I used to work for a good criminal lawyer as an investigtor and trial assistant and we were known for working on car crimes. Coincidentally, as a result I got very familiar with the Intoxilyzer, the breath analyzing machine which was used in Oregon at the time. (The Intoxilyzer II, was the model number 40 years ago IIRC) At once point I had to track down the studies they used to certify use of those machines. It turns out that even pre-AI citing studies that didn’t exist was a thing. At least the cited alleged NHTSA author told me he had done no such study. At the time most state crime lab personnel had no advanced science degrees and it showed.

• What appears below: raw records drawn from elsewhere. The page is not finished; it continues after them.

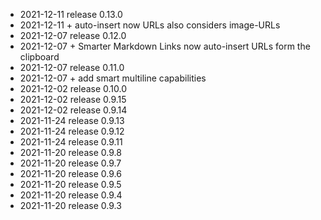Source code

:- 2021-12-11	release 0.13.0
- 2021-12-11	+ auto-insert now URLs also considers image-URLs
- 2021-12-07	release 0.12.0
- 2021-12-07	+ Smarter Markdown Links now auto-insert URLs form the clipboard
- 2021-12-07	release 0.11.0
- 2021-12-07	+ add smart multiline capabilities
- 2021-12-02	release 0.10.0
- 2021-12-02	release 0.9.15
- 2021-12-02	release 0.9.14
- 2021-11-24	release 0.9.13
- 2021-11-24	release 0.9.12
- 2021-11-24	release 0.9.11
- 2021-11-20	release 0.9.8
- 2021-11-20	release 0.9.7
- 2021-11-20	release 0.9.6
- 2021-11-20	release 0.9.5
- 2021-11-20	release 0.9.4
- 2021-11-20	release 0.9.3
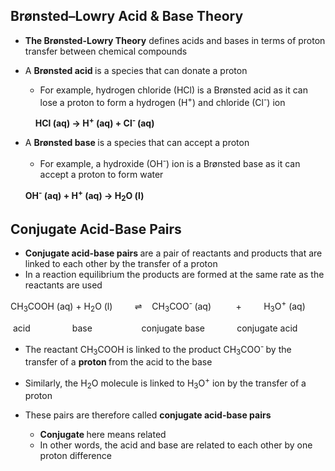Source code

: Brønsted–Lowry Acid & Base Theory
---------------------------------

* <b>The Brønsted-Lowry Theory</b> defines acids and bases in terms of proton transfer between chemical compounds
* A <b>Brønsted acid </b>is a species that can donate a proton

  + For example, hydrogen chloride (HCl) is a Brønsted acid as it can lose a proton to form a hydrogen (H<sup>+</sup>) and chloride (Cl<sup>-</sup>) ion

<b>            HCl (aq) → H</b><sup><b>+</b></sup><b> (aq) + Cl</b><sup><b>- </b></sup><b>(aq)</b>

* A <b>Brønsted base </b>is a species that can accept a proton

  + For example, a hydroxide (OH<sup>-</sup>) ion is a Brønsted base as it can accept a proton to form water

  <b>OH</b><sup><b>-</b></sup><b> (aq) + H</b><sup><b>+</b></sup><b> (aq) → H</b><sub><b>2</b></sub><b>O (l)</b>

Conjugate Acid-Base Pairs
-------------------------

* <b>Conjugate acid-base pairs </b>are a pair of reactants and products that are linked to each other by the transfer of a proton
* In a reaction equilibrium the products are formed at the same rate as the reactants are used

CH<sub>3</sub>COOH (aq) + H<sub>2</sub>O (l)         ⇌    CH<sub>3</sub>COO<sup>- </sup>(aq)          +         H<sub>3</sub>O<sup>+</sup> (aq)

 acid                 base                    conjugate base             conjugate acid

* The reactant CH<sub>3</sub>COOH is linked to the product CH<sub>3</sub>COO<sup>- </sup>by the transfer of a <b>proton </b>from the acid to the base
* Similarly, the H<sub>2</sub>O molecule is linked to H<sub>3</sub>O<sup>+</sup> ion by the transfer of a proton
* These pairs are therefore called <b>conjugate acid-base pairs</b>

  + <b>Conjugate </b>here means related
  + In other words, the acid and base are related to each other by one proton difference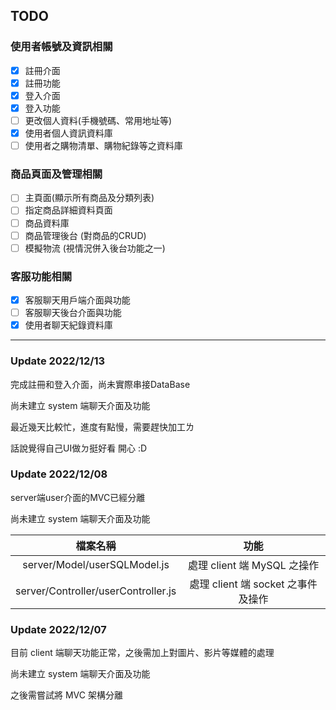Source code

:## TODO
### 使用者帳號及資訊相關
- [x] 註冊介面
- [x] 註冊功能
- [x] 登入介面
- [x] 登入功能
- [ ] 更改個人資料(手機號碼、常用地址等)
- [x] 使用者個人資訊資料庫
- [ ] 使用者之購物清單、購物紀錄等之資料庫

### 商品頁面及管理相關
- [ ] 主頁面(顯示所有商品及分類列表)
- [ ] 指定商品詳細資料頁面
- [ ] 商品資料庫
- [ ] 商品管理後台 (對商品的CRUD)
- [ ] 模擬物流 (視情況併入後台功能之一)

### 客服功能相關
- [x] 客服聊天用戶端介面與功能
- [ ] 客服聊天後台介面與功能
- [x] 使用者聊天紀錄資料庫

---

### Update 2022/12/13
完成註冊和登入介面，尚未實際串接DataBase

尚未建立 system 端聊天介面及功能

最近幾天比較忙，進度有點慢，需要趕快加工ㄌ

話說覺得自己UI做ㄉ挺好看 開心 :D

### Update 2022/12/08
server端user介面的MVC已經分離

尚未建立 system 端聊天介面及功能

|檔案名稱|功能|
|:-:|:-:|
|server/Model/userSQLModel.js|處理 client 端 MySQL 之操作|
|server/Controller/userController.js|處理 client 端 socket 之事件及操作|

### Update 2022/12/07

目前 client 端聊天功能正常，之後需加上對圖片、影片等媒體的處理

尚未建立 system 端聊天介面及功能

之後需嘗試將 MVC 架構分離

Oh, and I really like the picture of the cedar tree in front of the distant formation. And Arches is in fact wonderful.
Albatrossity
@mvr: Yes, the crime lab staff and the cops would often demonstrate quite dramatically that their knowledge of basic science was pretty skimpy. And the training sessions for the cops, to teach them how to use the Intoxilyzer, were run by company reps and full of pseudo-scientific baloney. The cops, for example, were absolutely certain that the machine only detected ethanol and nothing else. One of the attorneys I worked for had one of these ill-trained cops on the stand and demonstrated otherwise by asking him if he had had an alcoholic drink that day, and of course the cop said no. So he had the cop blow into the machine and indeed, it registered zero BAC. Then he had the cop take a few bites of a hot dog bun and blow into the machine again. Typically it would register anywhere from 0.04-0.08 BAC. Message – there are lots of chemicals in your breath, and some of them are mis-identified as ethanol by the IR spectrometer in the machine. This usually made quite a big impression on the jury…
Newer current models have lots of software “filters” that allegedly screen out the IR signature of non-ethanol volatiles, but the companies that make the machines won’t tell you anything about those software filters. Top-secret proprietary stuff, you know. And they won’t sell a machine to an attorney (or anyone else who is not in law enforcement) so that he/she could reverse-engineer it and figure out if the filters were working as the company claimed.
Quinerly
@Snarlymon:
Great road.
Another great road is Moki Dugway near Bluff, Utah.
Quinerly
@Aziz, light!:
💙
Quinerly
@TF79:
The Hogback section from Boulder, Utah to Escalante is the BOMB. I think it’s 4-5 miles
Lots of good stuff on line about the building of the road from Escalante to Boulder, Utah. Boulder has an interesting history. So isolated until that road was finally finished.
Trivia Man
All responses duly noted and I thank you. Point stands – the reason they threw empty beer cans on the side of the road in and around Arches was fear of cops.
mvr
@Albatrossity: That’s a good bit of cross examination!
I did that gig for about five years total and felt good about doing it. Prison is not a place for people or all but a very few people. And because my boss was a good lawyer I learned a lot from doing it. I had thoughts of becoming a defense lawyer for a good while. But the stress of defending accused criminals (and really we are all criminals), would have made me into a (more) difficult person.
So now I’m a professor. Less stress. Less likely that a mistake you make might be the difference between prison and freedom for someone.
But criminal defense lawyers do a much needed and under-appreciated job in our country. Probably now more than ever.
mvr
@Trivia Man: Yes, I get you weren’t vouching for your friends’ logic. Just tickled that Albatrossity has a somewhat obscure bit of knowledge in common with me, besides living in flyover country.